From this study, we found that stoma closure using NPWTi-d was an effective treatment for stoma wound closure. No patients developed SSI when using NPWTi-d, and the management was significantly better than conventional primary suture closure.
A temporary stoma is usually used for the patients undergoing a low pelvic anastomosis with rectal cancer and benign diseases, such as ulcerative colitis, Crohn’s disease, and familial adenomatous polyposis. The most unfavourable complication of a low pelvic anastomosis is anastomotic leak12–14. The temporary diverting stoma may be able to avoid an anastomotic leak.
Complications after stoma closure include SSI, intestinal obstruction, incisional hernia, and anastomotic leakage. SSI is the most common surgical complication after stoma closure. Since the procedure requires enteric anastomosis, stoma closure is a clean-contaminated procedure. Risk factors for SSI include chemotherapy, obesity, diabetes mellitus, history of smoking, long-term steroid administration, and immunosuppressant administration15,16. In addition, the type of stoma created affects the incidence of SSIs. Colostomy has a higher incidence of SSI than ileostomy. A previous study reported that colostomy reversal was associated with a 5-fold increase in SSI compared with ileostomy reversal. It is thought that this may be because the colon tends to harbour a higher bacterial count and be associated with an increased risk of SSI17. SSI leads to an increase in the treatment burden on medical staff and patients. It causes longer postoperative hospital stays, more outpatient visits, additional home health care utilization, and higher health care costs. In addition, an abdominal incisional hernia may develop as a late complication of SSI after stoma closure. An abdominal incisional hernia can significantly reduce the patient's quality of life and, in some cases, may require surgical procedures. Thus, it imposes an increased burden on the patient and increases medical costs15.
Several treatments have been attempted to reduce SSI after stoma closure, and several studies have reported that primary closure is linked with high rates of SSI, with reported rates vary between 2% and 40%4,18−20. In primary suture closure, the wound closes immediately and dead space may form, in which subcutaneous fluid accumulates and an abscess may form 21. A few studies reported primary closure with drainage tubes being placed in the subcutaneous layer below the wound. However, this technique still has a high infection rate of approximately 20%22.
Purse-string sutures have one of the lowest infection rates, and have proven to be a useful technique2,5,22. However, this method often takes a long time to complete granulation and epithelialization23. Patients require continuous wound care and outpatient visits. Elderly patients may have difficulty performing self-care treatment.
NPWT therapy can compensate for these problems. Currently, although NPWT is used in a variety of wounds, its prophylactic use is not yet considered essential after stoma closure. A study on the use of NPWT in preventing SSIs and improving wound healing time after stoma closure has failed to demonstrate the efficacy of NPWT in comparison to purse-string sutures7. Local infection still occurs with NPWT7,24.
NPWTi-d therapy may be able to further reduce infection rates. NPWTi-d can prevent bacterial growth by automatic cleansing of the wound surface as well as early and thorough removal of dissolving devitalised tissue and exudate. By using NPWTi-d on the stoma closure wound, the promotion of granulation may reduce the dead space and the risk of SSI25–31. It may also shorten the wound healing period. This will reduce the burden on medical staff and patients and lead to a reduction in inpatient duration and outpatient visits. However, it has not been clarified whether NPWTi-d is useful for prophylactic use of SSI after stoma closure. In this study, NPWTi-d therapy was remarkably useful for SSI. On the other hand, we could not prove the usefulness of shortening the length of hospital stay and shortening the healing period.

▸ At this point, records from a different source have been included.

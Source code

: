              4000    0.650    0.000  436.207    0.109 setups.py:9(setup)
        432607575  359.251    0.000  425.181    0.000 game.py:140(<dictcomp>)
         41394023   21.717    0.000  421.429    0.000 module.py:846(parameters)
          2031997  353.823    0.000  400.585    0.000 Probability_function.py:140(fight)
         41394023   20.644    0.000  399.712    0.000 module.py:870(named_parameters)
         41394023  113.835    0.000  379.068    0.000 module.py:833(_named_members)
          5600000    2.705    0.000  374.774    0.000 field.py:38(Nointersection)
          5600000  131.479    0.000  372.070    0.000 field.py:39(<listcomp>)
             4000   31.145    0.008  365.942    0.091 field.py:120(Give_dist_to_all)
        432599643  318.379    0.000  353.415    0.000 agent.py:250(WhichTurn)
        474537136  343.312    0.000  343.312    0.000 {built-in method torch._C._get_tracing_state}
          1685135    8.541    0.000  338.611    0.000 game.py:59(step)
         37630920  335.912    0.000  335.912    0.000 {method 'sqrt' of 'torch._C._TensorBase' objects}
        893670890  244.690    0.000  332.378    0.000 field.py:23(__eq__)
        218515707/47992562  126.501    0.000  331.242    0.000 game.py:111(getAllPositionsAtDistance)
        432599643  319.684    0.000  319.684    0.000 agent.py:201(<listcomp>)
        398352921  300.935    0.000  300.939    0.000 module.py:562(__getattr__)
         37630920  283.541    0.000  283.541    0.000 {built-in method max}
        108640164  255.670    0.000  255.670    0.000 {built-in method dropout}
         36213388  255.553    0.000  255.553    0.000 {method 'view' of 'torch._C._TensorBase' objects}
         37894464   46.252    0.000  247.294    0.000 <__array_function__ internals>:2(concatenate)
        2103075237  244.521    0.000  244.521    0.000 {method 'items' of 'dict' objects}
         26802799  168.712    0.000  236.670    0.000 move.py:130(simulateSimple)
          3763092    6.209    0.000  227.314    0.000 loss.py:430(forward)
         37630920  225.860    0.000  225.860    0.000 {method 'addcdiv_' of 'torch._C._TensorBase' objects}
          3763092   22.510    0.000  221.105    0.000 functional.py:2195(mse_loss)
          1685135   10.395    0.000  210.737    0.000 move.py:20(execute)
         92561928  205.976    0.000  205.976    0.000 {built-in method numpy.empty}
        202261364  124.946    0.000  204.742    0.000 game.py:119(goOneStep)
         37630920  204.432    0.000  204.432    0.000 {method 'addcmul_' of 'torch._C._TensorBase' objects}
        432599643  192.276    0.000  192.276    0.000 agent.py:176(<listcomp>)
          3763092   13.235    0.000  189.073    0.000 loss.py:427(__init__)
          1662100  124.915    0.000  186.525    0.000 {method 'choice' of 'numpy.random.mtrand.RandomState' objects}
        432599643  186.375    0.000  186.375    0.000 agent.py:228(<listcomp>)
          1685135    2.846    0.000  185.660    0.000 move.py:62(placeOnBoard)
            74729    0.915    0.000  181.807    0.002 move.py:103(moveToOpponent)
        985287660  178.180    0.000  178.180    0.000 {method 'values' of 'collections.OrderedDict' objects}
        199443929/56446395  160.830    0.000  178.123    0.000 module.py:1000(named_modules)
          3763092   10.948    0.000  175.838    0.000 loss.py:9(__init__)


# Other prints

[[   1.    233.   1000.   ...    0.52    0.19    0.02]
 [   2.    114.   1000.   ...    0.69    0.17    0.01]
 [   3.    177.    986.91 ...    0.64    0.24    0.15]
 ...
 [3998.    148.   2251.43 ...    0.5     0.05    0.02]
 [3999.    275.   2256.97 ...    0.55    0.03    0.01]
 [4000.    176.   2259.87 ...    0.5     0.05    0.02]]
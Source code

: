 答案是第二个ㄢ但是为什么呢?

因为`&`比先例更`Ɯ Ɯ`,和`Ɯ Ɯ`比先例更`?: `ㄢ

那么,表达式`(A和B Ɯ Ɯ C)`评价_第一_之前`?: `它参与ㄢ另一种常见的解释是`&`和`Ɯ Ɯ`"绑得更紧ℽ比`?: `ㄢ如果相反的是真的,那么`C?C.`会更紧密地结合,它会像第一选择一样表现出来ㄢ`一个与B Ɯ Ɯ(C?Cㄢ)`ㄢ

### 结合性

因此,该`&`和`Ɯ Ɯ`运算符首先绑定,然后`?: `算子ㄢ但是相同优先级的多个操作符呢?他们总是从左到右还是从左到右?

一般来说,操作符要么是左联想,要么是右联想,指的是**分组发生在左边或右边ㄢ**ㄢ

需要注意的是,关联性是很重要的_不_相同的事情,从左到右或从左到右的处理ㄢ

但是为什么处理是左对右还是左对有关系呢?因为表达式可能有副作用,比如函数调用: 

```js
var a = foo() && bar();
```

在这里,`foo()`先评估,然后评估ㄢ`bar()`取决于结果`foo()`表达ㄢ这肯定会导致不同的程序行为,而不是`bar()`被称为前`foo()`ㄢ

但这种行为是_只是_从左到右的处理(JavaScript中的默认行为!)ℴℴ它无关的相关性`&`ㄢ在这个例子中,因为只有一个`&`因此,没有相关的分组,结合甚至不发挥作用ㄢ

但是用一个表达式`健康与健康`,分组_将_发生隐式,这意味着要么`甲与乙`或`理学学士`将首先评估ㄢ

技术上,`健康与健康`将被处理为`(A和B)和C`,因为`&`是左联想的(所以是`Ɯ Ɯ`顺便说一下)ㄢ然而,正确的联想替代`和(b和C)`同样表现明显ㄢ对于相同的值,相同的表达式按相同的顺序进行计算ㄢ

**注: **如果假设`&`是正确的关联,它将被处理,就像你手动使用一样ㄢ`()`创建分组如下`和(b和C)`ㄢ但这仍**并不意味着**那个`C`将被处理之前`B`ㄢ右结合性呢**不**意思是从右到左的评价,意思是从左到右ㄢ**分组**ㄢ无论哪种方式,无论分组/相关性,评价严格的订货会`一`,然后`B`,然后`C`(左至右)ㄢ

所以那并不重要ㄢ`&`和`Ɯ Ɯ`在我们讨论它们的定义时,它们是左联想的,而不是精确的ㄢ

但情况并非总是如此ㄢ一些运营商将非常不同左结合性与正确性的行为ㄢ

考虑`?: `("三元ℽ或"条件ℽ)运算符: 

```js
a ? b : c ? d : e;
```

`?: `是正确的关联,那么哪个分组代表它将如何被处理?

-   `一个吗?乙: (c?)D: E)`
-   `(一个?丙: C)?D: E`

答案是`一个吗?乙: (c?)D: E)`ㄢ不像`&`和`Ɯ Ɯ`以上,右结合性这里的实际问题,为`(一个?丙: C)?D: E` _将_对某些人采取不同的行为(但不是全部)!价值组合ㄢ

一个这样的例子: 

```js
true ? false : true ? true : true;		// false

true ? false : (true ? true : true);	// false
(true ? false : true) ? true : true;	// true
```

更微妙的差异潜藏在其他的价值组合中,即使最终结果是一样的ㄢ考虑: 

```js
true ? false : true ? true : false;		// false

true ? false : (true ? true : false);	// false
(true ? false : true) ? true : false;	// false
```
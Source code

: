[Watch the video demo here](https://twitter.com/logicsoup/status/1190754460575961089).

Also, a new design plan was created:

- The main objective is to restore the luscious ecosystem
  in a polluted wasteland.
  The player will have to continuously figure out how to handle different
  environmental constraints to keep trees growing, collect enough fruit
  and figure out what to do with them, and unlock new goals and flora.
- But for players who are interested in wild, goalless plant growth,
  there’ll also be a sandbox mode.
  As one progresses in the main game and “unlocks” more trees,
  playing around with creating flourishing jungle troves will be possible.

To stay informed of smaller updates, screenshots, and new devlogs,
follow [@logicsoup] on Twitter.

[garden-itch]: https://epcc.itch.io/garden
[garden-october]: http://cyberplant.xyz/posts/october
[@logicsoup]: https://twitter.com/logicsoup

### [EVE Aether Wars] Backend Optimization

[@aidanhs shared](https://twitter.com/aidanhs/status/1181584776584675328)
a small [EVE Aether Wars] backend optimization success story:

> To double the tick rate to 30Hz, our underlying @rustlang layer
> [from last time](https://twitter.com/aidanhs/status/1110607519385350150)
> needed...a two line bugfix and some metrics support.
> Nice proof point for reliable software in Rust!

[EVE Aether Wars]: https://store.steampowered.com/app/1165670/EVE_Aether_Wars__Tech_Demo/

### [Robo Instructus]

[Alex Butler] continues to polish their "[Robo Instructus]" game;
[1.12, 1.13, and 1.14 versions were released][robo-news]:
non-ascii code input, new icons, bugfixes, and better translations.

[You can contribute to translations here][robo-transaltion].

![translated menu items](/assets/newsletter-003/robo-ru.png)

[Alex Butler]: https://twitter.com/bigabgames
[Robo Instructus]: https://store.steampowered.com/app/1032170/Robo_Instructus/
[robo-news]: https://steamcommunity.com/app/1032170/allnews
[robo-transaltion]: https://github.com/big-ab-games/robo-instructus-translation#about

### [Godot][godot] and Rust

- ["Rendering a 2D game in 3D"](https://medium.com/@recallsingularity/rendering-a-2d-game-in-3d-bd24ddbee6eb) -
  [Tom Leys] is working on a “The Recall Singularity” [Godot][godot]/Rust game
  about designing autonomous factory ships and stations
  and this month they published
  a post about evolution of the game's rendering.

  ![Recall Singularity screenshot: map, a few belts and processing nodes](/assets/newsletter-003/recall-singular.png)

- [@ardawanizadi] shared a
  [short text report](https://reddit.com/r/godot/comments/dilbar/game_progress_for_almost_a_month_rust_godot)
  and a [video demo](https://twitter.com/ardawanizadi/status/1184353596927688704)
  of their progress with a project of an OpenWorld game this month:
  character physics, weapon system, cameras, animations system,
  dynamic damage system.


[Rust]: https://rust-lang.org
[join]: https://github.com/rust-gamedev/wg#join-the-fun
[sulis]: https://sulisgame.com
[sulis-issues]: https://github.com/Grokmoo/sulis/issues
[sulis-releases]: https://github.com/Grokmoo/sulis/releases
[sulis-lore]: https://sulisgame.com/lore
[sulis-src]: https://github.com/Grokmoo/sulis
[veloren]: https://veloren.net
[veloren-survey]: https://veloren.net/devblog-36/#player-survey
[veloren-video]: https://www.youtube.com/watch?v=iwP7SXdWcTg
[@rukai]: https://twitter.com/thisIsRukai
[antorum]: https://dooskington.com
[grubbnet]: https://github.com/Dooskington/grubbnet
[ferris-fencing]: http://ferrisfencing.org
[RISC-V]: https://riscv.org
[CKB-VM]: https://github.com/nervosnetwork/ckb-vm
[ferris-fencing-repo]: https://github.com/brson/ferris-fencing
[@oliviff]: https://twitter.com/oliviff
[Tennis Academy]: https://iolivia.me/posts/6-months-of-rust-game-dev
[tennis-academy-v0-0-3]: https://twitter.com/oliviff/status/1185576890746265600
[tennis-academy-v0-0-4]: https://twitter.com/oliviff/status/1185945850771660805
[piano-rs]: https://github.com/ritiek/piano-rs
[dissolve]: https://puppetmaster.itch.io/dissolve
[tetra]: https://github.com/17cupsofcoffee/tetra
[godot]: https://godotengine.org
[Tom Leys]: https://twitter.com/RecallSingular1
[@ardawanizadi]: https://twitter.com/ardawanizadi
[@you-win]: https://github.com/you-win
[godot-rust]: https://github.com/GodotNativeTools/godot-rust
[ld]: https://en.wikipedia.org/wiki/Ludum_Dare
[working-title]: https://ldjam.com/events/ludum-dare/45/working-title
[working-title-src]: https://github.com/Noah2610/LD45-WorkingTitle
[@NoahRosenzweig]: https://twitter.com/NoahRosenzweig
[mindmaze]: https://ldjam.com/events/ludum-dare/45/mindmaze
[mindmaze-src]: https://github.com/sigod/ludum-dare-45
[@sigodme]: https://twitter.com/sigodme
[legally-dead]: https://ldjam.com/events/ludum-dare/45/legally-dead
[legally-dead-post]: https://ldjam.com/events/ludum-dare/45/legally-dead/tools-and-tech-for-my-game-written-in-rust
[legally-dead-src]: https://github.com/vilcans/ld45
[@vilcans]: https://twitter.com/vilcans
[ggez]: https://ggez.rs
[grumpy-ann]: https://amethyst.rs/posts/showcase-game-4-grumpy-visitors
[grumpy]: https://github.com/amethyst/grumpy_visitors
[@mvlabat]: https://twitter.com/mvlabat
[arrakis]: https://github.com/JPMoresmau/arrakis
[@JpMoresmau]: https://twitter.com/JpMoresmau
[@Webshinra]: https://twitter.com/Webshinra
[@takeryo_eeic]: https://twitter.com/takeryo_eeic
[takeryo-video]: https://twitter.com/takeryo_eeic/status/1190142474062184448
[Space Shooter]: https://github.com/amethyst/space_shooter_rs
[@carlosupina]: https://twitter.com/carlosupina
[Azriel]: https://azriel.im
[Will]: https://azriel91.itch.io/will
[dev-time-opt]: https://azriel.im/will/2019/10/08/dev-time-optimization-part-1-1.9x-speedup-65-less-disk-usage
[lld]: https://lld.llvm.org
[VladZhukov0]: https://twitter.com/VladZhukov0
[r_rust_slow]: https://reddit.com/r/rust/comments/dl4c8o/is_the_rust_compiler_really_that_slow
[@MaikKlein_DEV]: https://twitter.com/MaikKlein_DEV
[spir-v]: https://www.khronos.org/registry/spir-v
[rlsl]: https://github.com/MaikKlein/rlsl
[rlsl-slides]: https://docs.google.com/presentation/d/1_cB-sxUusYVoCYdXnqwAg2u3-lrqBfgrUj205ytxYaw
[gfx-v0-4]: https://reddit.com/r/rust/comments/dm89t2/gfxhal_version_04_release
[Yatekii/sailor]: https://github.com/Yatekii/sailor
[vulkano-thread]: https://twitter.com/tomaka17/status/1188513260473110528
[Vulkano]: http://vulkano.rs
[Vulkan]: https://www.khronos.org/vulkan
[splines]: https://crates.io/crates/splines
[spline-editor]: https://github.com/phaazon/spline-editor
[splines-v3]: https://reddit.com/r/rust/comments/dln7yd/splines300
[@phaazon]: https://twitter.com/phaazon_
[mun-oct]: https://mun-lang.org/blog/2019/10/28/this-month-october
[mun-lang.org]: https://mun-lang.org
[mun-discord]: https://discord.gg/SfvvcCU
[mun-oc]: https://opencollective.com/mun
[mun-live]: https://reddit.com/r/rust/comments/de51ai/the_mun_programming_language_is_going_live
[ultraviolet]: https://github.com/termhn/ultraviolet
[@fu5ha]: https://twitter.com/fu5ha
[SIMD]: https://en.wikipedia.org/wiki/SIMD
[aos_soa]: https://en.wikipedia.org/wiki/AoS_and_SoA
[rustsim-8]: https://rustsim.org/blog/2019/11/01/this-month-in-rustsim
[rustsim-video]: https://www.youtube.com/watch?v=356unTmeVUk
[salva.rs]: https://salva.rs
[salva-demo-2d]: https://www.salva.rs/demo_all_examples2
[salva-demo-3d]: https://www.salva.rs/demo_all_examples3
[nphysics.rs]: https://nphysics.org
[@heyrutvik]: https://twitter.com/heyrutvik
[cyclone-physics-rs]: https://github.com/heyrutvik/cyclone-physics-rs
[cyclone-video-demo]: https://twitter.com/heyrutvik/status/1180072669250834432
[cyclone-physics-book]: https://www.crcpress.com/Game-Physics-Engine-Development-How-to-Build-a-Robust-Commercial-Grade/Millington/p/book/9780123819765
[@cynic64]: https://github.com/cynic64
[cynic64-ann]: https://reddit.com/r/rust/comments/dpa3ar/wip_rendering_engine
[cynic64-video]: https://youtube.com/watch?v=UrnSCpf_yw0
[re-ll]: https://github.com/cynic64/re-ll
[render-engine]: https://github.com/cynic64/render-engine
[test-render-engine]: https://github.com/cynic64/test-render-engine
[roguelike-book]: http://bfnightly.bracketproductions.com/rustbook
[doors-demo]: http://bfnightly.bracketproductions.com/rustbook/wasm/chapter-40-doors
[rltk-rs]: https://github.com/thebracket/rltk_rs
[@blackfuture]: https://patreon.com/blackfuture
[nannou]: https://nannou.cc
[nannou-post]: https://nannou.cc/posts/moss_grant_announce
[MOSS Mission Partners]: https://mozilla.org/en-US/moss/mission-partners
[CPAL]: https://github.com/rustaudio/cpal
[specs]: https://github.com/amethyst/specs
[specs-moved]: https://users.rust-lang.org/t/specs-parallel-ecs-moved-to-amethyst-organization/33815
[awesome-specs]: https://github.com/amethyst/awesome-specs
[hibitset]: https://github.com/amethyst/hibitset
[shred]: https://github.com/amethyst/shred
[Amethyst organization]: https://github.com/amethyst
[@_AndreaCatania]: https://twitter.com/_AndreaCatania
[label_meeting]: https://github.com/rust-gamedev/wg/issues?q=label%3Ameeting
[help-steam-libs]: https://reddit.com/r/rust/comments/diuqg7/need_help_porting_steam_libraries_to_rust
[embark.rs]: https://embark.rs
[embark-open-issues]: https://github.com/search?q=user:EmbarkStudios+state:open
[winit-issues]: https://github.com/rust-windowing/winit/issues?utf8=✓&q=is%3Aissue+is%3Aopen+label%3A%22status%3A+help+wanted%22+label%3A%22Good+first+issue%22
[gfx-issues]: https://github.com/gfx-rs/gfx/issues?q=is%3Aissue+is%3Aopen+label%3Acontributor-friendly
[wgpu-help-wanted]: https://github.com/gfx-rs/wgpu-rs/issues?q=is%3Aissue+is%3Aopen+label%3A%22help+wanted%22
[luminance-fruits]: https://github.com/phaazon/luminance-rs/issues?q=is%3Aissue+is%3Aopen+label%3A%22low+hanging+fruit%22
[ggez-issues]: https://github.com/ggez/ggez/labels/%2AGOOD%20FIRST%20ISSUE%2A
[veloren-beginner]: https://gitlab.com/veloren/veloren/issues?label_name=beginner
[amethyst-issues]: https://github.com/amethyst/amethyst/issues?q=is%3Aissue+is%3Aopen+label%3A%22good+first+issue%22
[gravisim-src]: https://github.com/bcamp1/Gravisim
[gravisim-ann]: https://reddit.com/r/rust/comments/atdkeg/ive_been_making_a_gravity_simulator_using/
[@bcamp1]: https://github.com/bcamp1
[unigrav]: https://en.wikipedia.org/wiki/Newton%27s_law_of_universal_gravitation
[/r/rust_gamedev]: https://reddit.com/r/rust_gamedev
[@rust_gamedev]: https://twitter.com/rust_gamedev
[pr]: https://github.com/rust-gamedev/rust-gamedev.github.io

This study has several limitations. First, this was a single-centre retrospective study; thus, the number of patients was limited. Second, it was a comparison between NPWTi-d therapy and conventional primary closure, not a purse-string wound closure or NPWT therapy.
In conclusion, NPWTi-d therapy at the stoma closure site was a highly effective treatment for reducing SSI. We believe that NPWTi-d therapy should always be considered at stoma closure site. Further ingenuity will be needed to shorten the length of hospital stay and the healing period of wounds.